- Opening Delimiter -

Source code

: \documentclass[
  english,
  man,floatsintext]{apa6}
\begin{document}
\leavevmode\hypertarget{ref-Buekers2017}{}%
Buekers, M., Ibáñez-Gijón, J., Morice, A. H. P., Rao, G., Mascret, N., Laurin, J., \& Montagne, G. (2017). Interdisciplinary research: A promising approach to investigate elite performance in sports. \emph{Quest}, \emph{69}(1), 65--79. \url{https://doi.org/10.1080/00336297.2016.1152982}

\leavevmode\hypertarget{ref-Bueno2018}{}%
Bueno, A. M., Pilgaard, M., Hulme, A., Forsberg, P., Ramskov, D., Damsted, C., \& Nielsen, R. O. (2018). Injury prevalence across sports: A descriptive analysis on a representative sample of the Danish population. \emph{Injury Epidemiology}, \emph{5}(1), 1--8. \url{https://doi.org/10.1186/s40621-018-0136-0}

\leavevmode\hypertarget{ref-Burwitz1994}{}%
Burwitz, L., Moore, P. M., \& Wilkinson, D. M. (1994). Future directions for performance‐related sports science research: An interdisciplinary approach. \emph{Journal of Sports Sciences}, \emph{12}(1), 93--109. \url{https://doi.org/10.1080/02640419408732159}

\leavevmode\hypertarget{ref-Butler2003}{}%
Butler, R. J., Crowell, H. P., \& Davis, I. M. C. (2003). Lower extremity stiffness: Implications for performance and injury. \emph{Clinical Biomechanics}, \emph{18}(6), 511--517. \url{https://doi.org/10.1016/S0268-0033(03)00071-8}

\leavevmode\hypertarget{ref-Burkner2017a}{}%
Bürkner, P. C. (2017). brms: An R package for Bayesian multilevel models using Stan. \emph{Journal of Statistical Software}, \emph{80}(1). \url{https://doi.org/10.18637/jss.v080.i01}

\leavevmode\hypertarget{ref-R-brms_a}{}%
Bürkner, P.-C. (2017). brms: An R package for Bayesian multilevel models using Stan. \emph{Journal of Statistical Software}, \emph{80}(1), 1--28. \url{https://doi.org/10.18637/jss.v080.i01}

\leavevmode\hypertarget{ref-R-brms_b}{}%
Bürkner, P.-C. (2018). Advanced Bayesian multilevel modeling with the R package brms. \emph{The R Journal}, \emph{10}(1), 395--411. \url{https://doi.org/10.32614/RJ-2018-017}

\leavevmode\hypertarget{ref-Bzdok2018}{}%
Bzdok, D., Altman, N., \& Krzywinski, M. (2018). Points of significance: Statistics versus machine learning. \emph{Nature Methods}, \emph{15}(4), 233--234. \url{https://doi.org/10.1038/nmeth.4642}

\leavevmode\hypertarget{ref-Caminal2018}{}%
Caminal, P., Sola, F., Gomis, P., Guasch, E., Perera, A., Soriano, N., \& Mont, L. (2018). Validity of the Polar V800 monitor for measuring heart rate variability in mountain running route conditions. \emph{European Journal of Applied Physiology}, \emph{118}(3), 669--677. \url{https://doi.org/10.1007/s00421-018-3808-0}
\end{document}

- Closing Delimiter -

■ WHAT THE TASK REQUIRES: Nothing but the lines from the one holding "Bzdok, D., Altman, N., \&" to the end of the entries should be returned, each exactly as it stands.

■ PROBLEM SOLUTION:
Bzdok, D., Altman, N., \& Krzywinski, M. (2018). Points of significance: Statistics versus machine learning. \emph{Nature Methods}, \emph{15}(4), 233--234. \url{https://doi.org/10.1038/nmeth.4642}

\leavevmode\hypertarget{ref-Caminal2018}{}%
Caminal, P., Sola, F., Gomis, P., Guasch, E., Perera, A., Soriano, N., \& Mont, L. (2018). Validity of the Polar V800 monitor for measuring heart rate variability in mountain running route conditions. \emph{European Journal of Applied Physiology}, \emph{118}(3), 669--677. \url{https://doi.org/10.1007/s00421-018-3808-0}
\end{document}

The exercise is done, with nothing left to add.